Winkler v. Los Angeles Investment Co.
Before: Nourse
Synopsis
The facts are stated in the opinion of the court.
NOURSE, J.
George C. Kemp, guardian
ad litem,
for Kemp J. Winkler and Lois M. Winkler, both minors, instituted two separate actions in the superior court on behalf of said minors to recover back money paid for the purchase of stock in the defendant corporation. The • actions were tried jointly, and by stipulation are brought to this court on one record. It is alleged that both of the minors were under the age of sixteen years when the actions were commenced; that at different times between the eighth day of April, 1910, and the twenty-fifth day of April, 1913, they purchased shares of stock from the defendant corporation, and that prior to the commencement of the action each of the defendants dis-affirmed the contracts and demanded the return of the money paid. All of the allegations of the complaints were denied by the defendant, and the court found that it was not true that the plaintiffs entered into any agreement whereby defendant sold and plaintiffs bought shares of stock in said corporation, and that it was not true that the plaintiffs paid any sum of money for said stock or that they disaffirmed any contracts with the defendant. These findings constitute the only assignment of error upon this appeal, appellants arguing that the evidence is not sufficient to support them.
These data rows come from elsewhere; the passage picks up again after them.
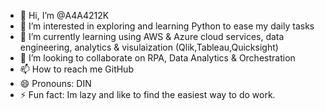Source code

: - 👋 Hi, I’m @A4A4212K
- 👀 I’m interested in exploring and learning Python to ease my daily tasks
- 🌱 I’m currently learning using AWS & Azure cloud services, data engineering, analytics & visulaization (Qlik,Tableau,Quicksight)
- 💞️ I’m looking to collaborate on RPA, Data Analytics & Orchestration 
- 📫 How to reach me GitHub
- 😄 Pronouns: DIN
- ⚡ Fun fact: Im lazy and like to find the easiest way to do work.

<!---
A4A4212K/A4A4212K is a ✨ special ✨ repository because its `README.md` (this file) appears on your GitHub profile.
You can click the Preview link to take a look at your changes.
--->

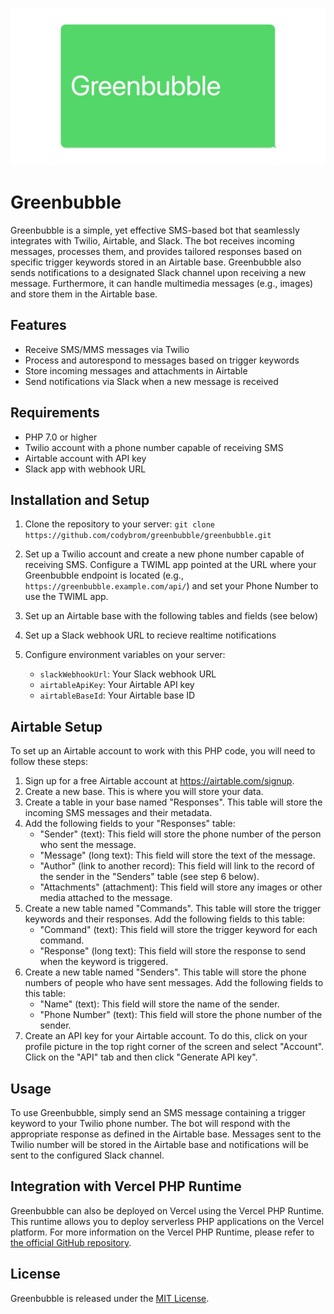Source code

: ![A green speech bubble with the word "Greenbubble"](docs/greenbubble-image.jpg?raw=true "Greenbubble")

Greenbubble
===========

Greenbubble is a simple, yet effective SMS-based bot that seamlessly integrates with Twilio, Airtable, and Slack. The bot receives incoming messages, processes them, and provides tailored responses based on specific trigger keywords stored in an Airtable base. Greenbubble also sends notifications to a designated Slack channel upon receiving a new message. Furthermore, it can handle multimedia messages (e.g., images) and store them in the Airtable base.

Features
--------

-   Receive SMS/MMS messages via Twilio
-   Process and autorespond to messages based on trigger keywords
-   Store incoming messages and attachments in Airtable
-   Send notifications via Slack when a new message is received

Requirements
------------

-   PHP 7.0 or higher
-   Twilio account with a phone number capable of receiving SMS
-   Airtable account with API key
-   Slack app with webhook URL

Installation and Setup
----------------------

1.  Clone the repository to your server:
`git clone https://github.com/codybrom/greenbubble/greenbubble.git`

2.  Set up a Twilio account and create a new phone number capable of receiving SMS. Configure a TWIML app pointed at the URL where your Greenbubble endpoint is located (e.g., `https://greenbubble.example.com/api/`) and set your Phone Number to use the TWIML app.

3.  Set up an Airtable base with the following tables and fields (see below)

4.  Set up a Slack webhook URL to recieve realtime notifications

5.  Configure environment variables on your server:

    -   `slackWebhookUrl`: Your Slack webhook URL
    -   `airtableApiKey`: Your Airtable API key
    -   `airtableBaseId`: Your Airtable base ID

Airtable Setup
--------------

To set up an Airtable account to work with this PHP code, you will need to follow these steps:

1.  Sign up for a free Airtable account at <https://airtable.com/signup>.
2.  Create a new base. This is where you will store your data.
3.  Create a table in your base named "Responses". This table will store the incoming SMS messages and their metadata.
4.  Add the following fields to your "Responses" table:
    -   "Sender" (text): This field will store the phone number of the person who sent the message.
    -   "Message" (long text): This field will store the text of the message.
    -   "Author" (link to another record): This field will link to the record of the sender in the "Senders" table (see step 6 below).
    -   "Attachments" (attachment): This field will store any images or other media attached to the message.
5.  Create a new table named "Commands". This table will store the trigger keywords and their responses. Add the following fields to this table:
    -   "Command" (text): This field will store the trigger keyword for each command.
    -   "Response" (long text): This field will store the response to send when the keyword is triggered.
6.  Create a new table named "Senders". This table will store the phone numbers of people who have sent messages. Add the following fields to this table:
    -   "Name" (text): This field will store the name of the sender.
    -   "Phone Number" (text): This field will store the phone number of the sender.
7.  Create an API key for your Airtable account. To do this, click on your profile picture in the top right corner of the screen and select "Account". Click on the "API" tab and then click "Generate API key".

Usage
-----

To use Greenbubble, simply send an SMS message containing a trigger keyword to your Twilio phone number. The bot will respond with the appropriate response as defined in the Airtable base. Messages sent to the Twilio number will be stored in the Airtable base and notifications will be sent to the configured Slack channel.


Integration with Vercel PHP Runtime
-----

Greenbubble can also be deployed on Vercel using the Vercel PHP Runtime. This runtime allows you to deploy serverless PHP applications on the Vercel platform. For more information on the Vercel PHP Runtime, please refer to [the official GitHub repository](https://github.com/vercel-community/php).

License
-------

Greenbubble is released under the [MIT License](https://opensource.org/licenses/MIT).
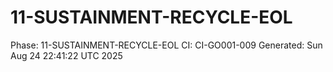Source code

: # 11-SUSTAINMENT-RECYCLE-EOL
Phase: 11-SUSTAINMENT-RECYCLE-EOL
CI: CI-GO001-009
Generated: Sun Aug 24 22:41:22 UTC 2025
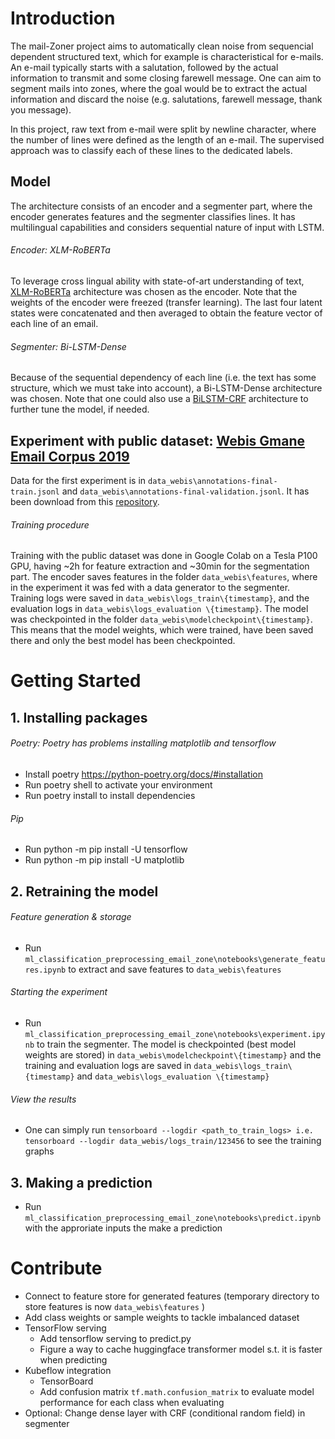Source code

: # Introduction 
The mail-Zoner project aims to automatically clean noise from sequencial dependent structured text, which for example is characteristical for e-mails. An e-mail typically starts with a salutation, followed by the actual information to transmit and some closing farewell message. One can aim to segment mails into zones, where the goal would be to extract the actual information and discard the noise (e.g. salutations, farewell message, thank you message).

In this project, raw text from e-mail were split by newline character, where the number of lines were defined as the length of an e-mail. The supervised approach was to classify each of these lines to the dedicated labels.

## Model
The architecture consists of an encoder and a segmenter part, where the encoder generates features and the segmenter classifies lines. It has multilingual capabilities and considers sequential nature of input with LSTM.

###### Encoder: XLM-RoBERTa
To leverage cross lingual ability with state-of-art understanding of text, [XLM-RoBERTa](https://arxiv.org/abs/1911.02116) architecture was chosen as the encoder. Note that the weights of the encoder were freezed (transfer learning). The last four latent states were concatenated and then averaged to obtain the feature vector of each line of an email.

###### Segmenter: Bi-LSTM-Dense
Because of the sequential dependency of each line (i.e. the text has some structure, which we must take into account), a Bi-LSTM-Dense architecture was chosen. Note that one could also use a [BiLSTM-CRF](https://arxiv.org/abs/1508.01991) architecture to further tune the model, if needed.

## Experiment with public dataset: [Webis Gmane Email Corpus 2019](https://zenodo.org/record/3766985)
Data for the first experiment is in `data_webis\annotations-final-train.jsonl` and `data_webis\annotations-final-validation.jsonl`. It has been download from this [repository](github.com/webis-de/acl20-crawling-mailing-lists/tree/master/annotations).

###### Training procedure
Training with the public dataset was done in Google Colab on a Tesla P100 GPU, having ~2h for feature extraction and ~30min for the segmentation part. The encoder saves features in the folder `data_webis\features`, where in the experiment it was fed with a data generator to the segmenter. Training logs were saved in `data_webis\logs_train\{timestamp}`, and the evaluation logs in `data_webis\logs_evaluation \{timestamp}`. The model was checkpointed in the folder `data_webis\modelcheckpoint\{timestamp}`. This means that the model weights, which were trained, have been saved there and only the best model has been checkpointed.

# Getting Started

## 1. Installing packages
###### Poetry: Poetry has problems installing matplotlib and tensorflow
- Install poetry https://python-poetry.org/docs/#installation
- Run poetry shell to activate your environment
- Run poetry install to install dependencies
###### Pip
- Run python -m pip install -U tensorflow
- Run python -m pip install -U matplotlib

## 2. Retraining the model
###### Feature generation & storage
- Run `ml_classification_preprocessing_email_zone\notebooks\generate_features.ipynb` to extract and save features to `data_webis\features`

###### Starting the experiment
- Run `ml_classification_preprocessing_email_zone\notebooks\experiment.ipynb` to train the segmenter. The model is checkpointed (best model weights are stored) in `data_webis\modelcheckpoint\{timestamp}` and the training and evaluation logs are saved in `data_webis\logs_train\{timestamp}` and `data_webis\logs_evaluation \{timestamp}`

###### View the results
- One can simply run `tensorboard --logdir <path_to_train_logs> i.e. tensorboard --logdir data_webis/logs_train/123456` to see the training graphs

## 3. Making a prediction
- Run `ml_classification_preprocessing_email_zone\notebooks\predict.ipynb` with the approriate inputs the make a prediction

# Contribute
- Connect to feature store for generated features (temporary directory to store features is now `data_webis\features` )
- Add class weights or sample weights to tackle imbalanced dataset
- TensorFlow serving
    - Add tensorflow serving to predict.py
    - Figure a way to cache huggingface transformer model s.t. it is faster when predicting
- Kubeflow integration
    - TensorBoard
    - Add confusion matrix `tf.math.confusion_matrix` to evaluate model performance for each class when evaluating
- Optional: Change dense layer with CRF (conditional random field) in segmenter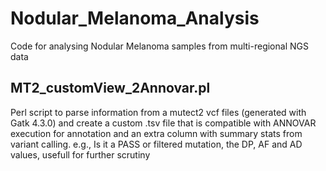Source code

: # Nodular_Melanoma_Analysis
Code for analysing Nodular Melanoma samples from multi-regional NGS data
## MT2_customView_2Annovar.pl
Perl script to parse information from a mutect2 vcf files (generated with Gatk 4.3.0) and create a custom .tsv file that is compatible with ANNOVAR execution for annotation and an extra column with summary stats from variant calling. e.g., Is it a PASS or filtered mutation, the DP, AF and AD values, usefull for further scrutiny
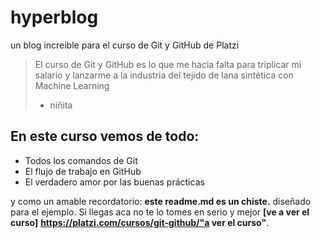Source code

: # hyperblog
un blog increible para el curso de Git y GitHub de Platzi
> El curso de Git y GitHub es lo que me hacia falta para triplicar mi salario y lanzarme a la industria del tejido de lana sintética con Machine Learning
> - niñita

## En este curso vemos de todo:
* Todos los comandos de Git
* El flujo de trabajo en GitHub
* El verdadero amor por las buenas prácticas

y como un amable recordatorio: **este readme.md es un chiste.** diseñado para el ejemplo. Si llegas aca no te lo tomes en serio y mejor **[ve a ver el curso]** **https://platzi.com/cursos/git-github/"a ver el curso"**.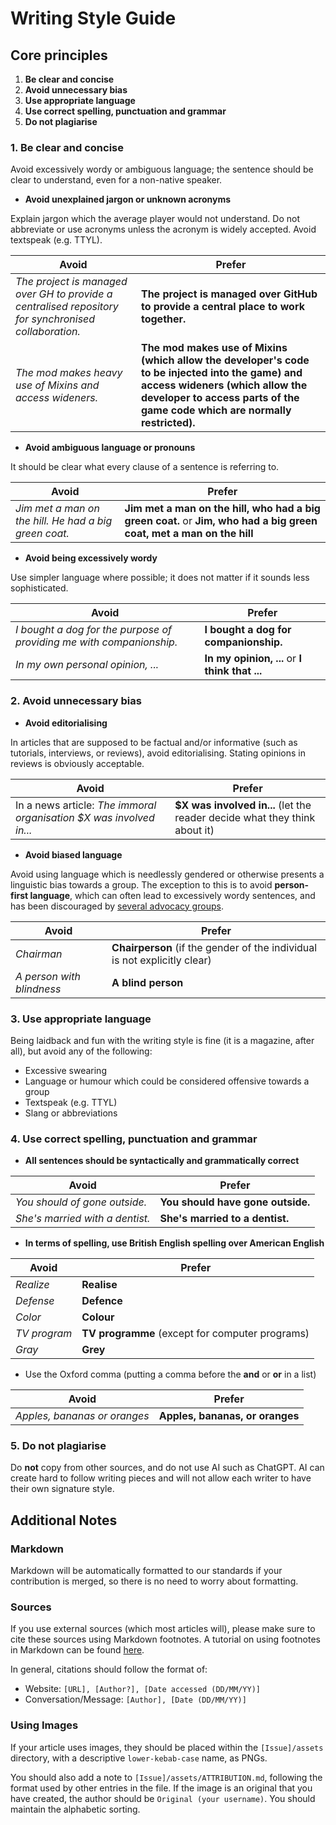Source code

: # Writing Style Guide

## Core principles

1. **Be clear and concise**
2. **Avoid unnecessary bias**
3. **Use appropriate language**
4. **Use correct spelling, punctuation and grammar**
5. **Do not plagiarise**

### 1. Be clear and concise

Avoid excessively wordy or ambiguous language; the sentence should be clear to
understand, even for a non-native speaker.

- **Avoid unexplained jargon or unknown acronyms**

Explain jargon which the average player would not understand. Do not abbreviate
or use acronyms unless the acronym is widely accepted. Avoid textspeak (e.g.
TTYL).

| Avoid                                                                                                | Prefer                                                                                                                                                                                                          |
| ---------------------------------------------------------------------------------------------------- | --------------------------------------------------------------------------------------------------------------------------------------------------------------------------------------------------------------- |
| _The project is managed over GH to provide a centralised repository for synchronised collaboration._ | **The project is managed over GitHub to provide a central place to work together.**                                                                                                                             |
| _The mod makes heavy use of Mixins and access wideners._                                             | **The mod makes use of Mixins (which allow the developer's code to be injected into the game) and access wideners (which allow the developer to access parts of the game code which are normally restricted).** |

- **Avoid ambiguous language or pronouns**

It should be clear what every clause of a sentence is referring to.

| Avoid                                                 | Prefer                                                                                                               |
| ----------------------------------------------------- | -------------------------------------------------------------------------------------------------------------------- |
| _Jim met a man on the hill. He had a big green coat._ | **Jim met a man on the hill, who had a big green coat.** or **Jim, who had a big green coat, met a man on the hill** |

- **Avoid being excessively wordy**

Use simpler language where possible; it does not matter if it sounds less
sophisticated.

| Avoid                                                                | Prefer                                         |
| -------------------------------------------------------------------- | ---------------------------------------------- |
| _I bought a dog for the purpose of providing me with companionship._ | **I bought a dog for companionship.**          |
| _In my own personal opinion, ..._                                    | **In my opinion, ...** or **I think that ...** |

### 2. Avoid unnecessary bias

- **Avoid editorialising**

In articles that are supposed to be factual and/or informative (such as
tutorials, interviews, or reviews), avoid editorialising. Stating opinions in
reviews is obviously acceptable.

| Avoid                                                               | Prefer                                                                     |
| ------------------------------------------------------------------- | -------------------------------------------------------------------------- |
| In a news article: _The immoral organisation $X was involved in..._ | **$X was involved in...** (let the reader decide what they think about it) |

- **Avoid biased language**

Avoid using language which is needlessly gendered or otherwise presents a
linguistic bias towards a group. The exception to this is to avoid
**person-first language**, which can often lead to excessively wordy sentences,
and has been discouraged by
[several advocacy groups](https://en.wikipedia.org/wiki/People-first_language#Criticism).

| Avoid                     | Prefer                                                                    |
| ------------------------- | ------------------------------------------------------------------------- |
| _Chairman_                | **Chairperson** (if the gender of the individual is not explicitly clear) |
| _A person with blindness_ | **A blind person**                                                        |

### 3. Use appropriate language

Being laidback and fun with the writing style is fine (it is a magazine, after
all), but avoid any of the following:

- Excessive swearing
- Language or humour which could be considered offensive towards a group
- Textspeak (e.g. TTYL)
- Slang or abbreviations

### 4. Use correct spelling, punctuation and grammar

- **All sentences should be syntactically and grammatically correct**

| Avoid                           | Prefer                            |
| ------------------------------- | --------------------------------- |
| _You should of gone outside._   | **You should have gone outside.** |
| _She's married with a dentist._ | **She's married to a dentist.**   |

- **In terms of spelling, use British English spelling over American English**

| Avoid        | Prefer                                          |
| ------------ | ----------------------------------------------- |
| _Realize_    | **Realise**                                     |
| _Defense_    | **Defence**                                     |
| _Color_      | **Colour**                                      |
| _TV program_ | **TV programme** (except for computer programs) |
| _Gray_       | **Grey**                                        |

- Use the Oxford comma (putting a comma before the **and** or **or** in a list)

| Avoid                        | Prefer                          |
| ---------------------------- | ------------------------------- |
| _Apples, bananas or oranges_ | **Apples, bananas, or oranges** |

### 5. Do not plagiarise

Do **not** copy from other sources, and do not use AI such as ChatGPT. AI can
create hard to follow writing pieces and will not allow each writer to have
their own signature style.

## Additional Notes

### Markdown

Markdown will be automatically formatted to our standards if your contribution
is merged, so there is no need to worry about formatting.

### Sources

If you use external sources (which most articles will), please make sure to cite
these sources using Markdown footnotes. A tutorial on using footnotes in
Markdown can be found
[here](https://docs.github.com/en/get-started/writing-on-github/getting-started-with-writing-and-formatting-on-github/basic-writing-and-formatting-syntax#footnotes).

In general, citations should follow the format of:

- Website: `[URL], [Author?], [Date accessed (DD/MM/YY)]`
- Conversation/Message: `[Author], [Date (DD/MM/YY)]`

### Using Images

If your article uses images, they should be placed within the `[Issue]/assets`
directory, with a descriptive `lower-kebab-case` name, as PNGs.

You should also add a note to `[Issue]/assets/ATTRIBUTION.md`, following the
format used by other entries in the file. If the image is an original that you have created, the author
should be `Original (your username)`. You should maintain the alphabetic
sorting.
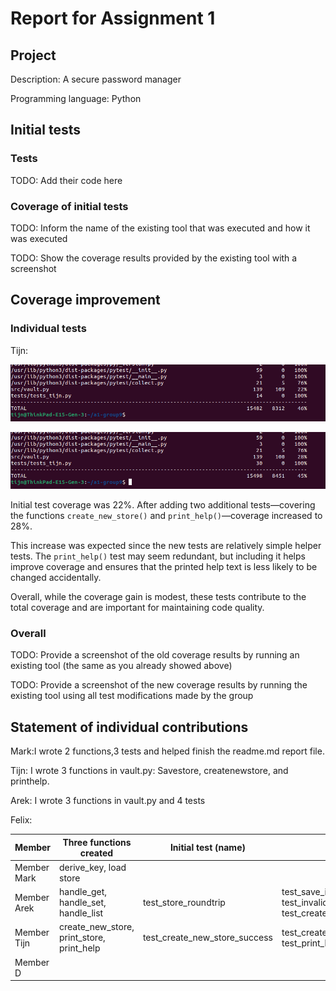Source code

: # Report for Assignment 1

## Project

Description: A secure password manager

Programming language: Python

## Initial tests

### Tests

TODO: Add their code here

### Coverage of initial tests

TODO: Inform the name of the existing tool that was executed and how it was executed

TODO: Show the coverage results provided by the existing tool with a screenshot

## Coverage improvement

### Individual tests

Tijn:

![Screenshot 1](resources/Screenshot%20from%202025-06-12%2022-31-55.png)
  
![Screenshot 2](resources/Screenshot%20from%202025-06-12%2022-54-06.png)

Initial test coverage was 22%. After adding two additional tests—covering the functions `create_new_store()` and `print_help()`—coverage increased to 28%.

This increase was expected since the new tests are relatively simple helper tests. The `print_help()` test may seem redundant, but including it helps improve coverage and ensures that the printed help text is less likely to be changed accidentally.

Overall, while the coverage gain is modest, these tests contribute to the total coverage and are important for maintaining code quality.

### Overall

TODO: Provide a screenshot of the old coverage results by running an existing tool (the same as you already showed above)

TODO: Provide a screenshot of the new coverage results by running the existing tool using all test modifications made by the group

## Statement of individual contributions

Mark:I wrote 2 functions,3 tests and helped finish the readme.md report file.

Tijn: I wrote 3 functions in vault.py: Savestore, createnewstore, and printhelp.

Arek: I wrote 3 functions in vault.py and 4 tests

Felix:

| Member | Three functions created | Initial test (name) | Other tests (names) |
| --- | --- | --- | --- |
| Member Mark | derive_key, load store | | |
| Member Arek | handle_get, handle_set, handle_list| test_store_roundtrip | test_save_is_atomic, test_invalid_master_password, test_create_new_store|
| Member Tijn | create_new_store, print_store, print_help | test_create_new_store_success | test_create_new_store_password_mismatch, test_print_help_output |
| Member D | | | |
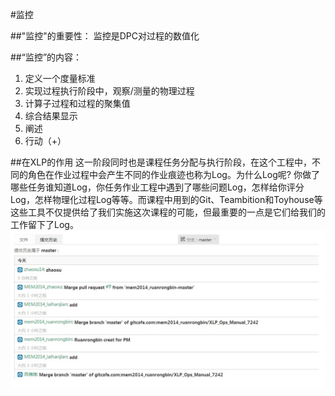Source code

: #监控

##"监控"的重要性：
监控是DPC对过程的数值化


##“监控”的内容：
1. 定义一个度量标准
2. 实现过程执行阶段中，观察/测量的物理过程
3. 计算子过程和过程的聚集值
4. 综合结果显示
5. 阐述
6. 行动（+）

##在XLP的作用
这一阶段同时也是课程任务分配与执行阶段，在这个工程中，不同的角色在作业过程中会产生不同的作业痕迹也称为Log。为什么Log呢? 你做了哪些任务谁知道Log，你任务作业工程中遇到了哪些问题Log，怎样给你评分Log，怎样物理化过程Log等等。而课程中用到的Git、Teambition和Toyhouse等这些工具不仅提供给了我们实施这次课程的可能，但最重要的一点是它们给我们的工作留下了Log。
![0](../assets/case/case-pic/17gourp/zhanghongsheng1.jpg)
The material facts are that when each of the minors was about two years of age their grandfather, George 0. Kemp, delivered to their father, J. H. Winkler, shares of stock of the value of five hundred dollars for each, with the intention on the part of the grandfather to make a gift of this stock to each minor, to be held by their father and invested and reinvested by him for the purpose of providing means for their education. From time to time, with the consent of said George C. Kemp, J. H. Winkler sold the stock and invested the proceeds of the sales by loaning some and investing the balance in other stocks. From these investments the original gifts increased from five hundred dollars to $746.43 in the case of Kemp J. Winkler, and to $1,269.20 in the ease of Lois M. Winkler. During the period from 1910 to 1913 the father of the minors, with the consent of the grandfather,
[410]
disposed of all of the securities held by him for the two minors, and, without the knowledge or consent of the minors, purchased certain shares of stock of the defendant corporation. Certificates of stock were issued in the name of the minors, and thereafter dividends were made by checks drawn in their names. These checks were all indorsed for payment by the minor in whose name they were drawn and by J. H. Winkler, who received the money. Prior to the commencement of the action a notice of rescission was given to the defendant by the attorneys for the minors upon the ground that the sale of the stock to the minors was a fraud upon them because of misrepresentations as to the value of the stock on the part of the agents of defendant corporation. The action was tried upon the theory that the contracts for the purchase of the stock were the contracts of the minors made while they were under the age of eighteen years, and that this notice of rescission was in effect a notice of disaffirmance of these contracts.